1 Introduction

Over the last 2 decades, several researchers attempted to compare attitudes towards homosexuality between countries. It is crucial to ensure the validity of measures used in the research, because using invalid constructs may lead to biased results. In this study, I focus on the measure of the approval of homosexuality based on a statement included in the European Social Survey. I contribute to the literature by testing the measurement validity of the approval measure, which is a prerequisite for any meaningful comparisons between groups (Davidov et al. 2014; van de Schoot et al. 2012; Vandenberg and Lance 2000). Although several studies have used the approval measure to analyse the attitudes towards homosexuality in Europe, it had been impossible to test the measurement validity before the release of data from the most recent wave of the ESS. I evaluate the validity of the approval measure in two ways. First, I test how precisely the approval measure predicts the support for LGBT adoption rights. Second, I check whether the interpretation of the approval statement differs between countries.

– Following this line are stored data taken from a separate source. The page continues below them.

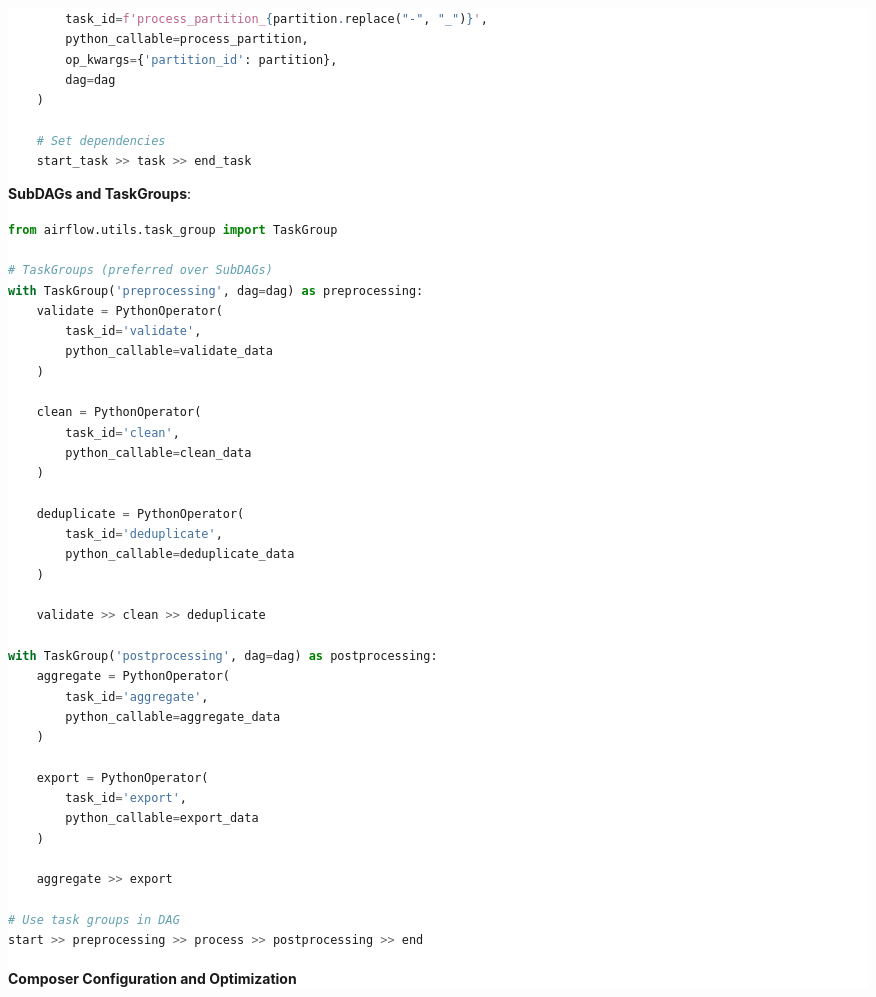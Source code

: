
```python
        task_id=f'process_partition_{partition.replace("-", "_")}',
        python_callable=process_partition,
        op_kwargs={'partition_id': partition},
        dag=dag
    )

    # Set dependencies
    start_task >> task >> end_task
```

**SubDAGs and TaskGroups**:
```python
from airflow.utils.task_group import TaskGroup

# TaskGroups (preferred over SubDAGs)
with TaskGroup('preprocessing', dag=dag) as preprocessing:
    validate = PythonOperator(
        task_id='validate',
        python_callable=validate_data
    )

    clean = PythonOperator(
        task_id='clean',
        python_callable=clean_data
    )

    deduplicate = PythonOperator(
        task_id='deduplicate',
        python_callable=deduplicate_data
    )

    validate >> clean >> deduplicate

with TaskGroup('postprocessing', dag=dag) as postprocessing:
    aggregate = PythonOperator(
        task_id='aggregate',
        python_callable=aggregate_data
    )

    export = PythonOperator(
        task_id='export',
        python_callable=export_data
    )

    aggregate >> export

# Use task groups in DAG
start >> preprocessing >> process >> postprocessing >> end
```

#### Composer Configuration and Optimization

The European Social Survey has been frequently used to analyse the attitudes towards homosexual persons. The first wave of the ESS was conducted in 2002 and it has been repeated every 2 years since then. 36 countries participated in at least one of the waves of the survey. 15 countries participated in all of the 8 waves. The following ESS question has been used to measure attitudes towards homosexuality: ‘Using this card, please say to what extent you agree or disagree with each of the following statements: Gay men and lesbians should be free to live their own life as they wish’. The response is measured on the 5-point Likert scale (‘Agree strongly’, ‘Agree’, ‘Neither agree nor disagree’, ‘Disagree’, ‘Disagree strongly’). The statement was included in all of the waves of the ESS. Several studies found a significant relationship between approval of homosexuality and gender, age, education level, religiosity, denomination, institutional characteristics (van den van den Akker et al. 2013; Donaldson et al. 2017; Hooghe and Meeusen 2013; Kuntz et al. 2014; Röder and Lubbers 2015).

All of the mentioned authors use the same measure of attitudes towards homosexual persons. They build a measure of the disapproval of homosexuality where 1 is ‘Agree strongly’ and 5 is ‘Disagree strongly’ (Kuntz et al. 2014) revert the scale, and van den van den Akker et al. (2013) shift it to 0–4).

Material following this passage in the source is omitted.